**THE PROBLEM**. Would you repeat the listing exactly, without any of its images?

**MATERIAL SUPPLIED**.
►
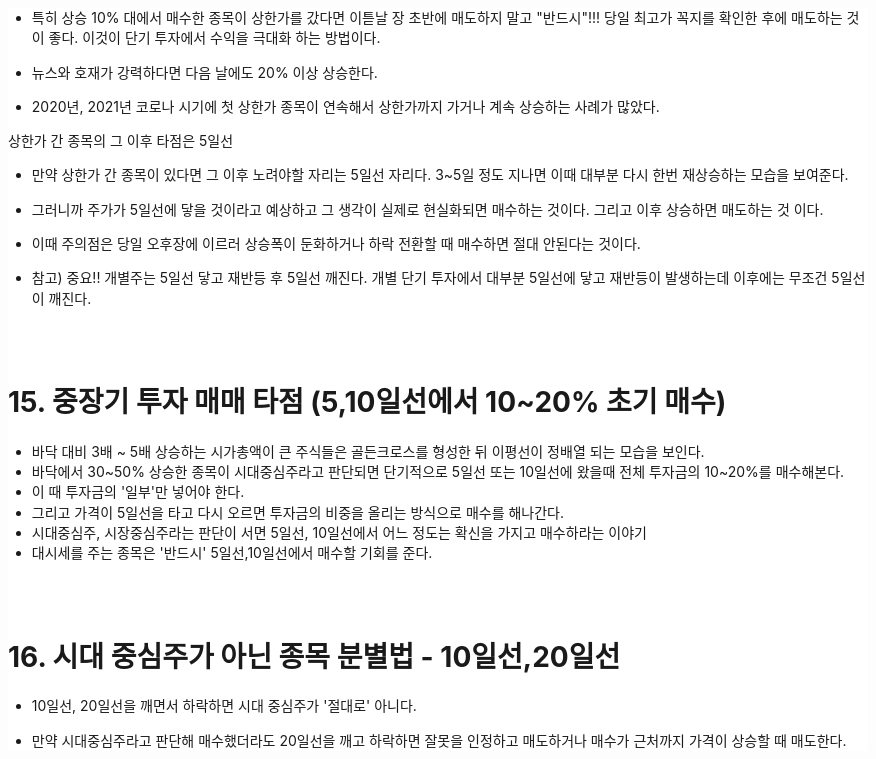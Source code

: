 - 특히 상승 10% 대에서 매수한 종목이 상한가를 갔다면
  이튿날 장 초반에 매도하지 말고 "반드시"!!! 당일 최고가 꼭지를 확인한 후에
  매도하는 것이 좋다. 이것이 단기 투자에서 수익을 극대화 하는 방법이다.

- 뉴스와 호재가 강력하다면 다음 날에도 20% 이상 상승한다.

- 2020년, 2021년 코로나 시기에 첫 상한가 종목이 연속해서
  상한가까지 가거나 계속 상승하는 사례가 많았다.



상한가 간 종목의 그 이후 타점은 5일선

- 만약 상한가 간 종목이 있다면 그 이후 노려야할 자리는 5일선 자리다.
  3~5일 정도 지나면 이때 대부분 다시 한번 재상승하는 모습을 보여준다.

- 그러니까 주가가 5일선에 닿을 것이라고 예상하고
  그 생각이 실제로 현실화되면 매수하는 것이다. 
  그리고 이후 상승하면 매도하는 것 이다.

- 이때 주의점은 당일 오후장에 이르러 상승폭이 둔화하거나
  하락 전환할 때 매수하면 절대 안된다는 것이다.

- 참고) 중요!! 개별주는 5일선 닿고 재반등 후 5일선 깨진다.
  개별 단기 투자에서 대부분 5일선에 닿고 재반등이 발생하는데
  이후에는 무조건 5일선이 깨진다.

<br/>



# 15\. 중장기 투자 매매 타점 (5,10일선에서 10~20% 초기 매수)

- 바닥 대비 3배 \~ 5배 상승하는 시가총액이 큰 주식들은
   골든크로스를 형성한 뒤 이평선이 정배열 되는 모습을 보인다.
- 바닥에서 30~50% 상승한 종목이 시대중심주라고 판단되면
  단기적으로 5일선 또는 10일선에 왔을때
  전체 투자금의 10~20%를 매수해본다. 
- 이 때 투자금의 '일부'만 넣어야 한다.
- 그리고 가격이 5일선을 타고 다시 오르면 투자금의 비중을
  올리는 방식으로 매수를 해나간다.
- 시대중심주, 시장중심주라는 판단이 서면
  5일선, 10일선에서 어느 정도는 확신을 가지고 매수하라는 이야기
- 대시세를 주는 종목은 '반드시' 5일선,10일선에서 매수할 기회를 준다.

<br/>



# 16\. 시대 중심주가 아닌 종목 분별법 - 10일선,20일선

- 10일선, 20일선을 깨면서 하락하면 시대 중심주가 '절대로' 아니다.

- 만약 시대중심주라고 판단해 매수했더라도 20일선을 깨고 하락하면
  잘못을 인정하고 매도하거나 매수가 근처까지 가격이 상승할 때
  매도한다.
◄
**ANSWER TO THIS TASK**.
Source code

: - 특히 상승 10% 대에서 매수한 종목이 상한가를 갔다면
  이튿날 장 초반에 매도하지 말고 "반드시"!!! 당일 최고가 꼭지를 확인한 후에
  매도하는 것이 좋다. 이것이 단기 투자에서 수익을 극대화 하는 방법이다.

- 뉴스와 호재가 강력하다면 다음 날에도 20% 이상 상승한다.

- 2020년, 2021년 코로나 시기에 첫 상한가 종목이 연속해서
  상한가까지 가거나 계속 상승하는 사례가 많았다.



상한가 간 종목의 그 이후 타점은 5일선

- 만약 상한가 간 종목이 있다면 그 이후 노려야할 자리는 5일선 자리다.
  3~5일 정도 지나면 이때 대부분 다시 한번 재상승하는 모습을 보여준다.

- 그러니까 주가가 5일선에 닿을 것이라고 예상하고
  그 생각이 실제로 현실화되면 매수하는 것이다. 
  그리고 이후 상승하면 매도하는 것 이다.

- 이때 주의점은 당일 오후장에 이르러 상승폭이 둔화하거나
  하락 전환할 때 매수하면 절대 안된다는 것이다.

- 참고) 중요!! 개별주는 5일선 닿고 재반등 후 5일선 깨진다.
  개별 단기 투자에서 대부분 5일선에 닿고 재반등이 발생하는데
  이후에는 무조건 5일선이 깨진다.

<br/>



# 15\. 중장기 투자 매매 타점 (5,10일선에서 10~20% 초기 매수)

- 바닥 대비 3배 \~ 5배 상승하는 시가총액이 큰 주식들은
   골든크로스를 형성한 뒤 이평선이 정배열 되는 모습을 보인다.
- 바닥에서 30~50% 상승한 종목이 시대중심주라고 판단되면
  단기적으로 5일선 또는 10일선에 왔을때
  전체 투자금의 10~20%를 매수해본다. 
- 이 때 투자금의 '일부'만 넣어야 한다.
- 그리고 가격이 5일선을 타고 다시 오르면 투자금의 비중을
  올리는 방식으로 매수를 해나간다.
- 시대중심주, 시장중심주라는 판단이 서면
  5일선, 10일선에서 어느 정도는 확신을 가지고 매수하라는 이야기
- 대시세를 주는 종목은 '반드시' 5일선,10일선에서 매수할 기회를 준다.

<br/>



# 16\. 시대 중심주가 아닌 종목 분별법 - 10일선,20일선

- 10일선, 20일선을 깨면서 하락하면 시대 중심주가 '절대로' 아니다.

- 만약 시대중심주라고 판단해 매수했더라도 20일선을 깨고 하락하면
  잘못을 인정하고 매도하거나 매수가 근처까지 가격이 상승할 때
  매도한다.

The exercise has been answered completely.